__Exercise directions__: Your copy should hold the lines below from the first through the one that contains "de DocumentDB mediante", each retyped exactly, and no pictures.

---

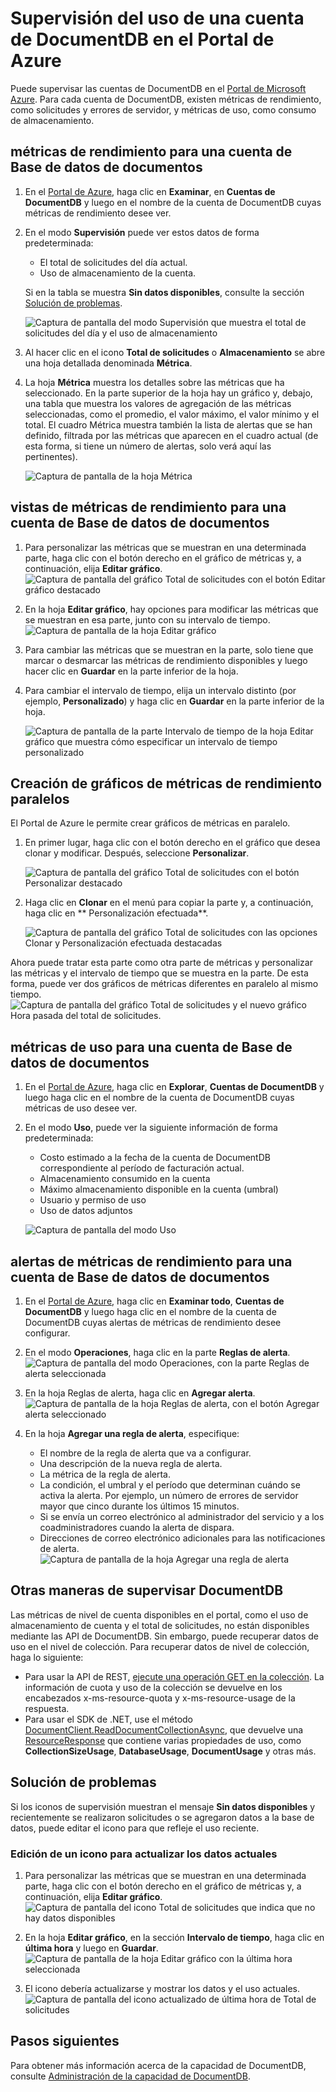 <properties 
	pageTitle="Supervisión de una cuenta de DocumentDB mediante el Portal de Azure | Microsoft Azure" 
	description="Obtenga información sobre cómo supervisar la cuenta de DocumentDB para aplicar métricas de rendimiento, como solicitudes y errores de servidor, y métricas de uso, como consumo de almacenamiento." 
	services="documentdb" 
	documentationCenter="" 
	authors="mimig1" 
	manager="jhubbard" 
	editor="cgronlun"/>

<tags 
	ms.service="documentdb" 
	ms.workload="data-services" 
	ms.tgt_pltfrm="na" 
	ms.devlang="na" 
	ms.topic="article" 
	ms.date="02/18/2016" 
	ms.author="mimig"/>

# Supervisión del uso de una cuenta de DocumentDB en el Portal de Azure

Puede supervisar las cuentas de DocumentDB en el [Portal de Microsoft Azure](https://portal.azure.com/). Para cada cuenta de DocumentDB, existen métricas de rendimiento, como solicitudes y errores de servidor, y métricas de uso, como consumo de almacenamiento.

## métricas de rendimiento para una cuenta de Base de datos de documentos
1.	En el [Portal de Azure](https://portal.azure.com/), haga clic en **Examinar**, en **Cuentas de DocumentDB** y luego en el nombre de la cuenta de DocumentDB cuyas métricas de rendimiento desee ver.
2.	En el modo **Supervisión** puede ver estos datos de forma predeterminada:
	*	El total de solicitudes del día actual.
	*	Uso de almacenamiento de la cuenta. 

	Si en la tabla se muestra **Sin datos disponibles**, consulte la sección [Solución de problemas](#troubleshooting).
	
	![Captura de pantalla del modo Supervisión que muestra el total de solicitudes del día y el uso de almacenamiento](./media/documentdb-monitor-accounts/documentdb-total-requests-and-usage.png)


3.	Al hacer clic en el icono **Total de solicitudes** o **Almacenamiento** se abre una hoja detallada denominada **Métrica**.
4.	La hoja **Métrica** muestra los detalles sobre las métricas que ha seleccionado. En la parte superior de la hoja hay un gráfico y, debajo, una tabla que muestra los valores de agregación de las métricas seleccionadas, como el promedio, el valor máximo, el valor mínimo y el total. El cuadro Métrica muestra también la lista de alertas que se han definido, filtrada por las métricas que aparecen en el cuadro actual (de esta forma, si tiene un número de alertas, solo verá aquí las pertinentes).   

	![Captura de pantalla de la hoja Métrica](./media/documentdb-monitor-accounts/documentdb-metric-blade.png)


## vistas de métricas de rendimiento para una cuenta de Base de datos de documentos

1.	Para personalizar las métricas que se muestran en una determinada parte, haga clic con el botón derecho en el gráfico de métricas y, a continuación, elija **Editar gráfico**. ![Captura de pantalla del gráfico Total de solicitudes con el botón Editar gráfico destacado](./media/documentdb-monitor-accounts/madocdb3.png)

2.	En la hoja **Editar gráfico**, hay opciones para modificar las métricas que se muestran en esa parte, junto con su intervalo de tiempo. ![Captura de pantalla de la hoja Editar gráfico](./media/documentdb-monitor-accounts/madocdb4.png)

3.	Para cambiar las métricas que se muestran en la parte, solo tiene que marcar o desmarcar las métricas de rendimiento disponibles y luego hacer clic en **Guardar** en la parte inferior de la hoja.
4.	Para cambiar el intervalo de tiempo, elija un intervalo distinto (por ejemplo, **Personalizado**) y haga clic en **Guardar** en la parte inferior de la hoja.  

	![Captura de pantalla de la parte Intervalo de tiempo de la hoja Editar gráfico que muestra cómo especificar un intervalo de tiempo personalizado](./media/documentdb-monitor-accounts/madocdb5.png)


## Creación de gráficos de métricas de rendimiento paralelos
El Portal de Azure le permite crear gráficos de métricas en paralelo.

1.	En primer lugar, haga clic con el botón derecho en el gráfico que desea clonar y modificar. Después, seleccione **Personalizar**. 

	![Captura de pantalla del gráfico Total de solicitudes con el botón Personalizar destacado](./media/documentdb-monitor-accounts/madocdb6.png)

2.	Haga clic en **Clonar** en el menú para copiar la parte y, a continuación, haga clic en ** Personalización efectuada**.

	![Captura de pantalla del gráfico Total de solicitudes con las opciones Clonar y Personalización efectuada destacadas](./media/documentdb-monitor-accounts/madocdb7.png)


Ahora puede tratar esta parte como otra parte de métricas y personalizar las métricas y el intervalo de tiempo que se muestra en la parte. De esta forma, puede ver dos gráficos de métricas diferentes en paralelo al mismo tiempo. ![Captura de pantalla del gráfico Total de solicitudes y el nuevo gráfico Hora pasada del total de solicitudes.](./media/documentdb-monitor-accounts/madocdb8.png)

## métricas de uso para una cuenta de Base de datos de documentos
1.	En el [Portal de Azure](https://portal.azure.com/), haga clic en **Explorar**, **Cuentas de DocumentDB** y luego haga clic en el nombre de la cuenta de DocumentDB cuyas métricas de uso desee ver.
2.	En el modo **Uso**, puede ver la siguiente información de forma predeterminada:
	*	Costo estimado a la fecha de la cuenta de DocumentDB correspondiente al período de facturación actual.
	*	Almacenamiento consumido en la cuenta
	*	Máximo almacenamiento disponible en la cuenta (umbral)
	*	Usuario y permiso de uso
	*	Uso de datos adjuntos

	![Captura de pantalla del modo Uso](./media/documentdb-monitor-accounts/madocdb9.png)
 
## alertas de métricas de rendimiento para una cuenta de Base de datos de documentos
1.	En el [Portal de Azure](https://portal.azure.com/), haga clic en **Examinar todo**, **Cuentas de DocumentDB** y luego haga clic en el nombre de la cuenta de DocumentDB cuyas alertas de métricas de rendimiento desee configurar.
2.	En el modo **Operaciones**, haga clic en la parte **Reglas de alerta**. ![Captura de pantalla del modo Operaciones, con la parte Reglas de alerta seleccionada](./media/documentdb-monitor-accounts/madocdb10.png)

3.	En la hoja Reglas de alerta, haga clic en **Agregar alerta**. ![Captura de pantalla de la hoja Reglas de alerta, con el botón Agregar alerta seleccionado](./media/documentdb-monitor-accounts/madocdb11.png)

4.	En la hoja **Agregar una regla de alerta**, especifique:
	*	El nombre de la regla de alerta que va a configurar.
	*	Una descripción de la nueva regla de alerta.
	*	La métrica de la regla de alerta.
	*	La condición, el umbral y el período que determinan cuándo se activa la alerta. Por ejemplo, un número de errores de servidor mayor que cinco durante los últimos 15 minutos.
	*	Si se envía un correo electrónico al administrador del servicio y a los coadministradores cuando la alerta de dispara.
	*	Direcciones de correo electrónico adicionales para las notificaciones de alerta. ![Captura de pantalla de la hoja Agregar una regla de alerta](./media/documentdb-monitor-accounts/madocdb12.png)

## Otras maneras de supervisar DocumentDB
Las métricas de nivel de cuenta disponibles en el portal, como el uso de almacenamiento de cuenta y el total de solicitudes, no están disponibles mediante las API de DocumentDB. Sin embargo, puede recuperar datos de uso en el nivel de colección. Para recuperar datos de nivel de colección, haga lo siguiente:

- Para usar la API de REST, [ejecute una operación GET en la colección](https://msdn.microsoft.com/library/mt489073.aspx). La información de cuota y uso de la colección se devuelve en los encabezados x-ms-resource-quota y x-ms-resource-usage de la respuesta.
- Para usar el SDK de .NET, use el método [DocumentClient.ReadDocumentCollectionAsync](https://msdn.microsoft.com/library/microsoft.azure.documents.client.documentclient.readdocumentcollectionasync.aspx), que devuelve una [ResourceResponse](https://msdn.microsoft.com/library/dn799209.aspx) que contiene varias propiedades de uso, como **CollectionSizeUsage**, **DatabaseUsage**, **DocumentUsage** y otras más.

## Solución de problemas
Si los iconos de supervisión muestran el mensaje **Sin datos disponibles** y recientemente se realizaron solicitudes o se agregaron datos a la base de datos, puede editar el icono para que refleje el uso reciente.

### Edición de un icono para actualizar los datos actuales
1.	Para personalizar las métricas que se muestran en una determinada parte, haga clic con el botón derecho en el gráfico de métricas y, a continuación, elija **Editar gráfico**. ![Captura de pantalla del icono Total de solicitudes que indica que no hay datos disponibles](./media/documentdb-monitor-accounts/documentdb-no-available-data.png)

2.	En la hoja **Editar gráfico**, en la sección **Intervalo de tiempo**, haga clic en **última hora** y luego en **Guardar**. ![Captura de pantalla de la hoja Editar gráfico con la última hora seleccionada](./media/documentdb-monitor-accounts/documentdb-no-available-data-past-hour.png)


3.	El icono debería actualizarse y mostrar los datos y el uso actuales. ![Captura de pantalla del icono actualizado de última hora de Total de solicitudes](./media/documentdb-monitor-accounts/documentdb-no-available-data-fixed.png)

## Pasos siguientes
Para obtener más información acerca de la capacidad de DocumentDB, consulte [Administración de la capacidad de DocumentDB](documentdb-manage.md).
 

<!---HONumber=AcomDC_0224_2016-->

---

__Answer section__:
 <properties 
	pageTitle="Supervisión de una cuenta de DocumentDB mediante el Portal de Azure | Microsoft Azure" 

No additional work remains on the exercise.